Back then, things were different. "When we came, probably the greatest percentage of Rapa Nui children spoke Rapa Nui as their primary language," she says.

Television arrived on Easter Island about the same time the Webers did. In those days, the linguists had great fun listening to the island's schoolchildren talk — in Rapa Nui — about the strange and exotic happenings on shows such as "Daniel Boone." The beaver-capped explorers and tomahawk-wielding Indians on the series were speaking dubbed Spanish, and the children weren't entirely sure what they were saying or doing.

"None of them agreed with each other about what they had seen on TV the night before," Robert says. "And none of their stories seemed to match the 'Daniel Boone' I had seen."

At the same time, the Webers set out to create Rapa Nui texts, inviting local residents to writing workshops and publishing mimeographed anthologies of poetry and family narratives. If Rapa Nui was to be taught in school, they felt, it needed a literature — writing that reflected its cultural reality.

"People were moved to tears when they produced their first books," Nancy recalls.

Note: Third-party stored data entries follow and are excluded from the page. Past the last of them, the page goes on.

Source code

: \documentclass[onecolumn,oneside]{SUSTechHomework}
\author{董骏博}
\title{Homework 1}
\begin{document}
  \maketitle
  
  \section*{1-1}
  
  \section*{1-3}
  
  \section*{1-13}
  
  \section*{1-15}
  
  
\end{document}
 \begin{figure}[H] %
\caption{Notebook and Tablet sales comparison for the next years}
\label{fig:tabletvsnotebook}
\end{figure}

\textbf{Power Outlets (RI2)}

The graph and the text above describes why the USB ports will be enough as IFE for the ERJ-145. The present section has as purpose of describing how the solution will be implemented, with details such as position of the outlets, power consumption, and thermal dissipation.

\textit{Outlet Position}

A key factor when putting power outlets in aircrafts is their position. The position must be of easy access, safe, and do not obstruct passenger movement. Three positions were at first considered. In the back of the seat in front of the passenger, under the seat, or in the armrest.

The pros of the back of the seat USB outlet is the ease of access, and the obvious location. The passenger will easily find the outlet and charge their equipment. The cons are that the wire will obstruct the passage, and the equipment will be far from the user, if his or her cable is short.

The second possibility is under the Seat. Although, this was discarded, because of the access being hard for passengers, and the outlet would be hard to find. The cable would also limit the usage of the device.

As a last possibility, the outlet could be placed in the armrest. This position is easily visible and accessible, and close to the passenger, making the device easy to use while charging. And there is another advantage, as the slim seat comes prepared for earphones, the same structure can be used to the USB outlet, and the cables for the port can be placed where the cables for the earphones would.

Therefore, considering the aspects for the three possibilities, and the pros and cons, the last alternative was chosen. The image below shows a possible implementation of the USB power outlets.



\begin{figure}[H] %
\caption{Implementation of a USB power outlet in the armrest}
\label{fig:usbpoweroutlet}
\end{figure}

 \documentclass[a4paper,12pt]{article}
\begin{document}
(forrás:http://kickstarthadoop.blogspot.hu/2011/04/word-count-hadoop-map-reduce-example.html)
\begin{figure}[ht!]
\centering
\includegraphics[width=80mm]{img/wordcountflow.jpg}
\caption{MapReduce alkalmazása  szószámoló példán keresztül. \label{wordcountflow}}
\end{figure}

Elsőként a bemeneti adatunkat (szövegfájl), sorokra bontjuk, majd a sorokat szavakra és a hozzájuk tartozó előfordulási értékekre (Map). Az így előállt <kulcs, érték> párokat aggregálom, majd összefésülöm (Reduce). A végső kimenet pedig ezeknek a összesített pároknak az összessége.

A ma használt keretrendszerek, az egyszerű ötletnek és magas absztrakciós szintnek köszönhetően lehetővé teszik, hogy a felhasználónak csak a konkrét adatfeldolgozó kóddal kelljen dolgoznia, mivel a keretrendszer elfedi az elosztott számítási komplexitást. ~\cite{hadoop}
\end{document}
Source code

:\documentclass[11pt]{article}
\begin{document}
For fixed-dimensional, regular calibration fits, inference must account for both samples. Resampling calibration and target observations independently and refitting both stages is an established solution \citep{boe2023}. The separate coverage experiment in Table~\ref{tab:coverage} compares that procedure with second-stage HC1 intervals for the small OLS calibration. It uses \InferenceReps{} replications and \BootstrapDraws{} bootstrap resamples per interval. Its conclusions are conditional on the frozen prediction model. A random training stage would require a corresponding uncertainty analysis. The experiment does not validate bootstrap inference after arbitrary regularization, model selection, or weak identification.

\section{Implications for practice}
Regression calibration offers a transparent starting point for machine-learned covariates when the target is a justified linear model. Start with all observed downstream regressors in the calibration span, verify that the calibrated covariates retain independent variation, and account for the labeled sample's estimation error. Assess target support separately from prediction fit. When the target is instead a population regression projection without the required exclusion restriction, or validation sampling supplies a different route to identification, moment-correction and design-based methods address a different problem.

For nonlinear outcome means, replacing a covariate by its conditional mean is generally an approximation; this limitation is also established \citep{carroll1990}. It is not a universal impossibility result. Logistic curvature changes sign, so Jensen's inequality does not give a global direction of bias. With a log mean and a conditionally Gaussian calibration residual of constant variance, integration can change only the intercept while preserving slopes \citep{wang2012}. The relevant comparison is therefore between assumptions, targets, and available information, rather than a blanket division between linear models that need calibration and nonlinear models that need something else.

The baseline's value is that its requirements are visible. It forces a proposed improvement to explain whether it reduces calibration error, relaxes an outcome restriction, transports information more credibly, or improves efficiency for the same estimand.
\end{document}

Rapa Nui, it seemed, was on the rebound.

But as time passed, Rapa Nui began to slip behind Spanish, especially after Chilean TV expanded to a daylong schedule. By 1997, a sociolinguistic survey of the school found that no exclusive Rapa Nui speakers were left and that only a handful of students were "coordinate bilingual," or equally fluent in Spanish and Rapa Nui.

In public places, Rapa Nui is being replaced by Chilean-accented Spanish laced with Rapa Nui structure, the Webers say. For example, Rapa Nui uses frequent "reduplication" of sounds. So you might hear an Easter Islander greet someone with "Hola, hola" in Spanish.

"Eventually, Rapa Nui will be lost," Robert says. "If Rapa Nui were on the mainland, it would have disappeared long ago. If we're really honest, all we're doing is delaying the inevitable."

If true, it will happen despite the long history of resistance and perseverance of the Rapa Nui people. Against long odds, Easter Islanders have kept their language alive through their tragic encounters with the outside world.

The Chileans are only the most recent in a long line of Europeans and South Americans to control the island. For centuries, colonialists and slavers decimated the population.

The small group of elders who could read Easter Island's rongo rongo writing system — preserved in 28 carved wooden tablets — all died as slaves in 19th century Peru. By the time the Chileans arrived, the Rapa Nui people numbered fewer than 200.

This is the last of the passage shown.